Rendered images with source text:
....
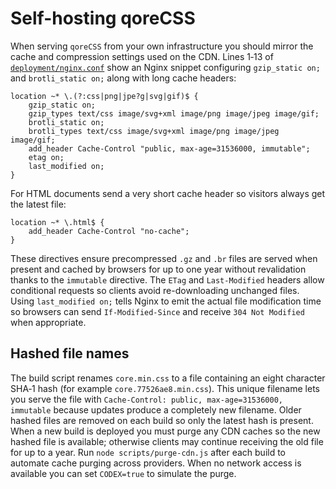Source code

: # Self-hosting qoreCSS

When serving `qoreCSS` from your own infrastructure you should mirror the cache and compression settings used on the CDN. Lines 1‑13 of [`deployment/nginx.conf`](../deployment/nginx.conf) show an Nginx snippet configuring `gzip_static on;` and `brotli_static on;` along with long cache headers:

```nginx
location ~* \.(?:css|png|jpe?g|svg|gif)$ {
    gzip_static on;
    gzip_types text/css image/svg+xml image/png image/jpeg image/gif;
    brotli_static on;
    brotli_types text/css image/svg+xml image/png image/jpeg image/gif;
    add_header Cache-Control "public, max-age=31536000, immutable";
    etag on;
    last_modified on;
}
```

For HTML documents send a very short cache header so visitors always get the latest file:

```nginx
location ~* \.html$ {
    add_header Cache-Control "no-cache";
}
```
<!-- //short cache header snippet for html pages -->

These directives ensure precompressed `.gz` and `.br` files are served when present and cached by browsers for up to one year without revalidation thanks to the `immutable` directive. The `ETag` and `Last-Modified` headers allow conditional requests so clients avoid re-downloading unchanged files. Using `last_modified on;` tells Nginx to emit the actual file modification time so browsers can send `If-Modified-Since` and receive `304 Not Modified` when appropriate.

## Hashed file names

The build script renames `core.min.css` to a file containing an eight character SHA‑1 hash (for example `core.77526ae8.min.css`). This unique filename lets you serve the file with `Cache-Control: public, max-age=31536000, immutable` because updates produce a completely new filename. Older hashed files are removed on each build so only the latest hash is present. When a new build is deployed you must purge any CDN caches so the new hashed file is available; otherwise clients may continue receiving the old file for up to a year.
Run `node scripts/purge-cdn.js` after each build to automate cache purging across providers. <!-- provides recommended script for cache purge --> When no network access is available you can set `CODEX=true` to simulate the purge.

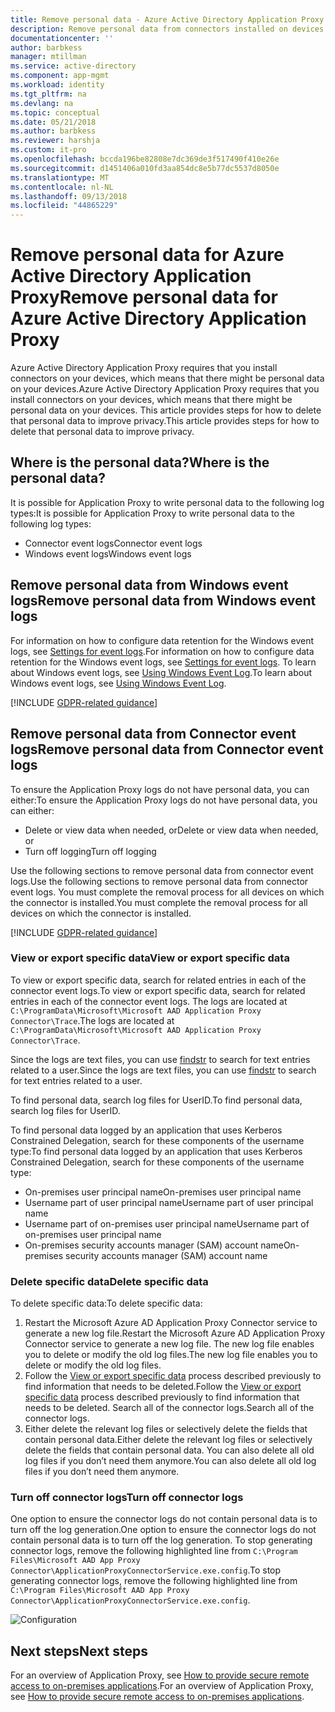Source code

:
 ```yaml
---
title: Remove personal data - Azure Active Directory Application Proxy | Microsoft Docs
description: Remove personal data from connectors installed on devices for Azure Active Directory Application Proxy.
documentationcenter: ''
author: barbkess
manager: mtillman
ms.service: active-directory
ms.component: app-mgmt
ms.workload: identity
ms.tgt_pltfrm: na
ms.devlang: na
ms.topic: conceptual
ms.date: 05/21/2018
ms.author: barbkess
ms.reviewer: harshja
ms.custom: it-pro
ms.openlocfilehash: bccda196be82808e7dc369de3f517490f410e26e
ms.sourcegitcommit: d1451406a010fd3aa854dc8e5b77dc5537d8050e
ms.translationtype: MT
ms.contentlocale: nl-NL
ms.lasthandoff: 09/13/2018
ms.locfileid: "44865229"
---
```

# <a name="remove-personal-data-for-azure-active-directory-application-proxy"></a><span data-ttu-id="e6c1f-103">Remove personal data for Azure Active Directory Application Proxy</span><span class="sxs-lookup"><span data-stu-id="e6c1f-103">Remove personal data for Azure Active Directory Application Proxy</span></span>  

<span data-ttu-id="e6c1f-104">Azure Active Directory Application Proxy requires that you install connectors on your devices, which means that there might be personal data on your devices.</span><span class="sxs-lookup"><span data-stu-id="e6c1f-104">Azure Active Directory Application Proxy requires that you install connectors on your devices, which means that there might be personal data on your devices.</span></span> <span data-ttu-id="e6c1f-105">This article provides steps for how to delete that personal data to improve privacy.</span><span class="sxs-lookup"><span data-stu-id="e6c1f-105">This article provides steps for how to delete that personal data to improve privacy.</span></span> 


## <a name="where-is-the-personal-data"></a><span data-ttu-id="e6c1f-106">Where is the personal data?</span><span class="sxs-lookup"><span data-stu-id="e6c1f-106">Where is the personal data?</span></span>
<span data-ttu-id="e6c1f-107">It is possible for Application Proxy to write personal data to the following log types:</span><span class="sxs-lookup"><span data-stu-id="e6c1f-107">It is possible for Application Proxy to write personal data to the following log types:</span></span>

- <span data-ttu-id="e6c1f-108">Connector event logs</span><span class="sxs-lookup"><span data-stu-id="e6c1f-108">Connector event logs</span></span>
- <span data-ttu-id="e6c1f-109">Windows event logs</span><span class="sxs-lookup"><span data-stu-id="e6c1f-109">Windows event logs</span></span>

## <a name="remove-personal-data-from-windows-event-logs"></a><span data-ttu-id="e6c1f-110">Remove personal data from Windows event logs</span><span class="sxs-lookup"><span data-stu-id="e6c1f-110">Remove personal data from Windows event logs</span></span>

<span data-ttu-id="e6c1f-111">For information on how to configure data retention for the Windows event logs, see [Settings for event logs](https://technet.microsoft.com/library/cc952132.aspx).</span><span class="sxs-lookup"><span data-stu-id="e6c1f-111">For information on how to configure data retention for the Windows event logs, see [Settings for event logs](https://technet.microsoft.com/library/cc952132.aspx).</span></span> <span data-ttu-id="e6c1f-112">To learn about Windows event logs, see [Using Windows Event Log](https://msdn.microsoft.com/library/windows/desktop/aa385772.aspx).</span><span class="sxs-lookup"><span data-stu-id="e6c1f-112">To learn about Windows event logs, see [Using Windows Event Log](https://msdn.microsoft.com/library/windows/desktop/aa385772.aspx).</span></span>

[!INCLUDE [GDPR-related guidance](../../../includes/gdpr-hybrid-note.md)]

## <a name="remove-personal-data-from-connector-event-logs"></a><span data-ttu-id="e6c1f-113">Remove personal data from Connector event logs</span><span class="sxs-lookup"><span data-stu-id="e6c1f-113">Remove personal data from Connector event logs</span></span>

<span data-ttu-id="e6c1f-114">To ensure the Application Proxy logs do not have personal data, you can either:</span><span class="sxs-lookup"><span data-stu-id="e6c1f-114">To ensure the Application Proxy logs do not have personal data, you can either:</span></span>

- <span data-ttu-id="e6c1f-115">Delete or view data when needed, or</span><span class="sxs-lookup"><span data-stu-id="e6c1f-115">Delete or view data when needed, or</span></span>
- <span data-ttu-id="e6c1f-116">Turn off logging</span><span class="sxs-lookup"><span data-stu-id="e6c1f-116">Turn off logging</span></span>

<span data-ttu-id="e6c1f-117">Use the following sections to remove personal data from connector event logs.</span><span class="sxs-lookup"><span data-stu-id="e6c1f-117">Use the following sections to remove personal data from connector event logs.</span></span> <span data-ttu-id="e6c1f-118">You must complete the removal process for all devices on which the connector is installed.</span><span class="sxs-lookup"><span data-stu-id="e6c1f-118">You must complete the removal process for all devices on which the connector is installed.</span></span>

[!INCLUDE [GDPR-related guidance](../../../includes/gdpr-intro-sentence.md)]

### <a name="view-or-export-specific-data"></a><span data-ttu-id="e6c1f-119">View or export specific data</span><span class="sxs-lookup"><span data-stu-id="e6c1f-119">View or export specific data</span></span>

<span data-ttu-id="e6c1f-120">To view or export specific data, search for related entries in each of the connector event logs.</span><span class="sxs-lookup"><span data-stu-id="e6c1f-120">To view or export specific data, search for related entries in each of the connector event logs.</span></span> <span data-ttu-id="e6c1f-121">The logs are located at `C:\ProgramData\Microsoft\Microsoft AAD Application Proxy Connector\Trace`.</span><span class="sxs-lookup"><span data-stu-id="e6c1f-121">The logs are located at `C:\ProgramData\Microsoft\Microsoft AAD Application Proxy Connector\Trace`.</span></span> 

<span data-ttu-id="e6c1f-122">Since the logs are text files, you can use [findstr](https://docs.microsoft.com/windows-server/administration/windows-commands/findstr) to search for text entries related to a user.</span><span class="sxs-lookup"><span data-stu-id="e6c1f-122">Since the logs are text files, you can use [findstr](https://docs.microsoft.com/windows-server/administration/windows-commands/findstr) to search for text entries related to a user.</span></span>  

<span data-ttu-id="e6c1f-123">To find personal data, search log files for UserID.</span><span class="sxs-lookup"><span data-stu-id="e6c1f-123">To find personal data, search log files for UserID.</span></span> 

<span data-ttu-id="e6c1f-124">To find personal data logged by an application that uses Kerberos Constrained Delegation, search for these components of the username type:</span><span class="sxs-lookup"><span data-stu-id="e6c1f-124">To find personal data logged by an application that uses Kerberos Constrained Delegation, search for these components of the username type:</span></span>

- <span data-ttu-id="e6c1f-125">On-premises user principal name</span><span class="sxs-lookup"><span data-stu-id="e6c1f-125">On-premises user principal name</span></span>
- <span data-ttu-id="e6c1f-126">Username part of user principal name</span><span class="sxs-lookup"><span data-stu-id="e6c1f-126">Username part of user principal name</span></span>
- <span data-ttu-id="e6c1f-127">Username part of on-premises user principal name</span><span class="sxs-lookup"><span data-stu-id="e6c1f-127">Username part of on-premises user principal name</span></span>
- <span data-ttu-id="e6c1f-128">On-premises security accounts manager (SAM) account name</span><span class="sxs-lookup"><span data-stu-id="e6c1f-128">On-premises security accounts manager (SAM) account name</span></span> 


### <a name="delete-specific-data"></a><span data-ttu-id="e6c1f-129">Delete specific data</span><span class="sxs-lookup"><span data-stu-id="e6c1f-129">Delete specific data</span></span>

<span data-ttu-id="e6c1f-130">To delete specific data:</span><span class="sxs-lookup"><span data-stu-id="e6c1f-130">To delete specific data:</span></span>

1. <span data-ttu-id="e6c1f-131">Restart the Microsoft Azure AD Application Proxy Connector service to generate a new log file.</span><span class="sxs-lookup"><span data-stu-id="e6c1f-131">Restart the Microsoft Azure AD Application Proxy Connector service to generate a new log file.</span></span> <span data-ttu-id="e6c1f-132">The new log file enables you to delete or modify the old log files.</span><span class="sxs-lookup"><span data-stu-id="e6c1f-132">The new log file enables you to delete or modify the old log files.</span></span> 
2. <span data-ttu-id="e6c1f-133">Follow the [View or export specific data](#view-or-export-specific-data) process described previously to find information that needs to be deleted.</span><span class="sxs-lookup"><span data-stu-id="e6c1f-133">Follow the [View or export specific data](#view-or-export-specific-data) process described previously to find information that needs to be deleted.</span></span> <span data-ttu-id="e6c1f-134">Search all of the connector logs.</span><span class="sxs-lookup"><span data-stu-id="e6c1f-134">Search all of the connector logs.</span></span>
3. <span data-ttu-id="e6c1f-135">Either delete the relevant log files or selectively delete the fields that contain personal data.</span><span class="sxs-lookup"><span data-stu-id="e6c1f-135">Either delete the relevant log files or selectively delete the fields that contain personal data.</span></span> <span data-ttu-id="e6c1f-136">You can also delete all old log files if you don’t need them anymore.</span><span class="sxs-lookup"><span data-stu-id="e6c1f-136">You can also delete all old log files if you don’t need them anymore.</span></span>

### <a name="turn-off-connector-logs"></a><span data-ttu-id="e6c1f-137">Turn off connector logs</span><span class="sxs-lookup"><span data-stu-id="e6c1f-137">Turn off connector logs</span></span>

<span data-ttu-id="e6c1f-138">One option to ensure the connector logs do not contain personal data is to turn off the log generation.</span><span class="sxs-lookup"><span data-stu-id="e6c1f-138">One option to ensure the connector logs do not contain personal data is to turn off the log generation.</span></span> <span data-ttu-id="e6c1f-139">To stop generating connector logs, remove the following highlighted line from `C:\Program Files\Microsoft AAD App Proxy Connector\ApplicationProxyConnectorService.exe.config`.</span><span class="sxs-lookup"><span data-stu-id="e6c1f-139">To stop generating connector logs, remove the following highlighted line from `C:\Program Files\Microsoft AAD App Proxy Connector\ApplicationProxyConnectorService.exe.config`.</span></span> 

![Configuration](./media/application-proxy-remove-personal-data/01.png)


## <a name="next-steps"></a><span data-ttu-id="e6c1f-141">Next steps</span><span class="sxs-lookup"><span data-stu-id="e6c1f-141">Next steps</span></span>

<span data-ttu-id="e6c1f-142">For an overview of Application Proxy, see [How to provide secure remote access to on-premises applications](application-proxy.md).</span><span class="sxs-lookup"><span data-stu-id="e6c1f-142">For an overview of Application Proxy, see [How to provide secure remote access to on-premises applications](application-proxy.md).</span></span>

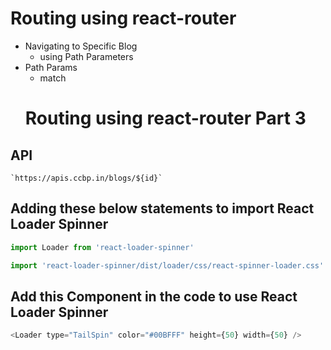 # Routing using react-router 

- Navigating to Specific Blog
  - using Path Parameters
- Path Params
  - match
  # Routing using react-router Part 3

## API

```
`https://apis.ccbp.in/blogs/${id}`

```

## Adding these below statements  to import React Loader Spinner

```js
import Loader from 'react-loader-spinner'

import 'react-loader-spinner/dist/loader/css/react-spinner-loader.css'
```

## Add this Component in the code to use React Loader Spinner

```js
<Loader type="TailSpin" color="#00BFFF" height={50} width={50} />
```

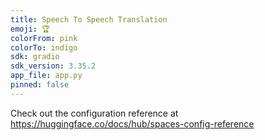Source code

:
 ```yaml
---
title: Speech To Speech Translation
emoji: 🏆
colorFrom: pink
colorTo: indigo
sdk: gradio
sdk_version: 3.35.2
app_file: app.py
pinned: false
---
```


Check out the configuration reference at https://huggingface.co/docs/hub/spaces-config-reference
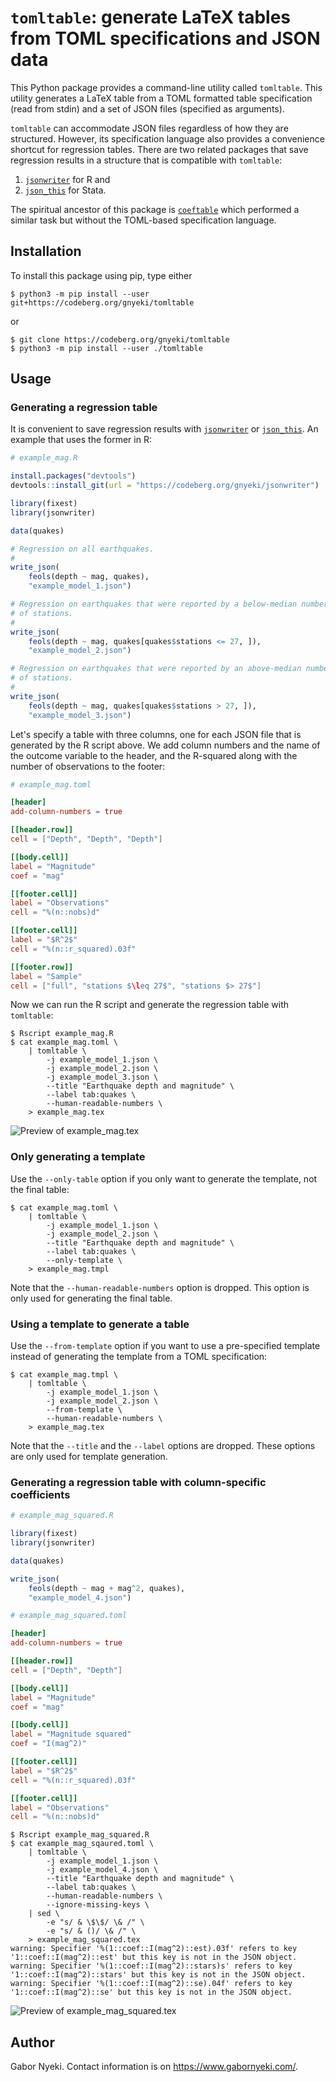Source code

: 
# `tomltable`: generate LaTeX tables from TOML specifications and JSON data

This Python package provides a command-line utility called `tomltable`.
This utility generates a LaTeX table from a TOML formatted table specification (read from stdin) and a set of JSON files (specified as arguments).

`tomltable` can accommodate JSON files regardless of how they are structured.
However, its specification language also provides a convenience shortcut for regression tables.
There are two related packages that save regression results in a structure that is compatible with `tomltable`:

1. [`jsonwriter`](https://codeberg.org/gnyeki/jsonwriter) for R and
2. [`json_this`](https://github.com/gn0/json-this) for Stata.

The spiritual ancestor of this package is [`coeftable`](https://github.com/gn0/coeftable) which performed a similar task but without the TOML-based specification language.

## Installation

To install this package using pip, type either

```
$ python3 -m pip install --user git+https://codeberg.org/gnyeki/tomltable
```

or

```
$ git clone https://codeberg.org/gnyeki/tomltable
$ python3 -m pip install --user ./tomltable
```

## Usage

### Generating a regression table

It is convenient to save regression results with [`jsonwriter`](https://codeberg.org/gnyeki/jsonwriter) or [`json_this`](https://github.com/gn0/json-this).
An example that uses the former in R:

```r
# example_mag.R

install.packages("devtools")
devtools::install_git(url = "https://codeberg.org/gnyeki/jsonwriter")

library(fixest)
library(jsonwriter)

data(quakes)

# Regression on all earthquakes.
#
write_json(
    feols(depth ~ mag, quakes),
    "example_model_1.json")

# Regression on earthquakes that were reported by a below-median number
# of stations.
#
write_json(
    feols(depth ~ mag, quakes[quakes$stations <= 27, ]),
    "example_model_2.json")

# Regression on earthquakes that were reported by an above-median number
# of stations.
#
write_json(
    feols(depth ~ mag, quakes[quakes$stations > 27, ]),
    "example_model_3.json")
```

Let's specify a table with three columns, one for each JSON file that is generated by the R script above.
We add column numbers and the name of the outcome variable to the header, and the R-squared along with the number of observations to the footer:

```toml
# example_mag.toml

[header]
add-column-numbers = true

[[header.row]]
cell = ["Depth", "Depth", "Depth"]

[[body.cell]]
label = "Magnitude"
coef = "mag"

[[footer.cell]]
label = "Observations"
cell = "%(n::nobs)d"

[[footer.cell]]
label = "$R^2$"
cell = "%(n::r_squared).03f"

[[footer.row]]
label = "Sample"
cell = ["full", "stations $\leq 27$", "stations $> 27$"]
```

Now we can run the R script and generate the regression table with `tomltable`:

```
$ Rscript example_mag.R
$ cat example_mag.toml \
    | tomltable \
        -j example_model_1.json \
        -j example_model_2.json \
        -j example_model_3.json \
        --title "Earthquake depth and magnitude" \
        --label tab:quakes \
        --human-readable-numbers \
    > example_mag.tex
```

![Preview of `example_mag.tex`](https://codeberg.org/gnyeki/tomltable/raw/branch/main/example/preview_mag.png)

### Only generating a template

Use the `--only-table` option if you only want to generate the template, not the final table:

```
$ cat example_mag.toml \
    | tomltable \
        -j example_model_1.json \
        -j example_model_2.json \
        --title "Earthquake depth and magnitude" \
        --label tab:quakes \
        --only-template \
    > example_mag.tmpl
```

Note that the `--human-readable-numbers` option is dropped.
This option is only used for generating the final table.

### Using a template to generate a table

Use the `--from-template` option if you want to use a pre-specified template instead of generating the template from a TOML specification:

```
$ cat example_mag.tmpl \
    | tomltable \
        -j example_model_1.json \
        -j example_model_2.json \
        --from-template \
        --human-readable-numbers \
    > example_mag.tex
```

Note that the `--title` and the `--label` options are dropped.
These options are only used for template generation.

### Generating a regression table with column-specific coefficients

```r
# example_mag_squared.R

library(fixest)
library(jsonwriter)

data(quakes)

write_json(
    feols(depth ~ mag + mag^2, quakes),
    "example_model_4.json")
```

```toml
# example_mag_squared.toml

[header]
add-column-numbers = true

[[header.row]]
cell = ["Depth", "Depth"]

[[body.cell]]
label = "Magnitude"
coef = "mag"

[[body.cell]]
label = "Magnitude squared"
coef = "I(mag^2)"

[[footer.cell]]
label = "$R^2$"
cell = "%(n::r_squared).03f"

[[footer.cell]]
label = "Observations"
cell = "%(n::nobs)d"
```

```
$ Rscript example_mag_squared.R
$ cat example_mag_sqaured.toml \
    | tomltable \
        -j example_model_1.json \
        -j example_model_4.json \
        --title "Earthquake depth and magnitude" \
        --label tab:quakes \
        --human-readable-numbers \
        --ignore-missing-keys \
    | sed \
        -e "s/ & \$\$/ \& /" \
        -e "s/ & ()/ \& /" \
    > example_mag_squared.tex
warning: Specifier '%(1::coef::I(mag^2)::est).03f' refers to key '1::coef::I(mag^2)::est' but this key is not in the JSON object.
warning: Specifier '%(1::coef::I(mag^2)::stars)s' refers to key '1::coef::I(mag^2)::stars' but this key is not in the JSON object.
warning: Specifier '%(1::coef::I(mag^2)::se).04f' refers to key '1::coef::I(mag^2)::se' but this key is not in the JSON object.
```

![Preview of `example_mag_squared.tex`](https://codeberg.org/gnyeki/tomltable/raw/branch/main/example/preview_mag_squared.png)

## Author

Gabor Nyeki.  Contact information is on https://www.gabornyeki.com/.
....
• WHAT IS REQUIRED:
From the records above, copy each line that contains the word "GDPR".

• WORKED SOLUTION:
[!INCLUDE [GDPR-related guidance](../../../includes/gdpr-hybrid-note.md)]
[!INCLUDE [GDPR-related guidance](../../../includes/gdpr-intro-sentence.md)]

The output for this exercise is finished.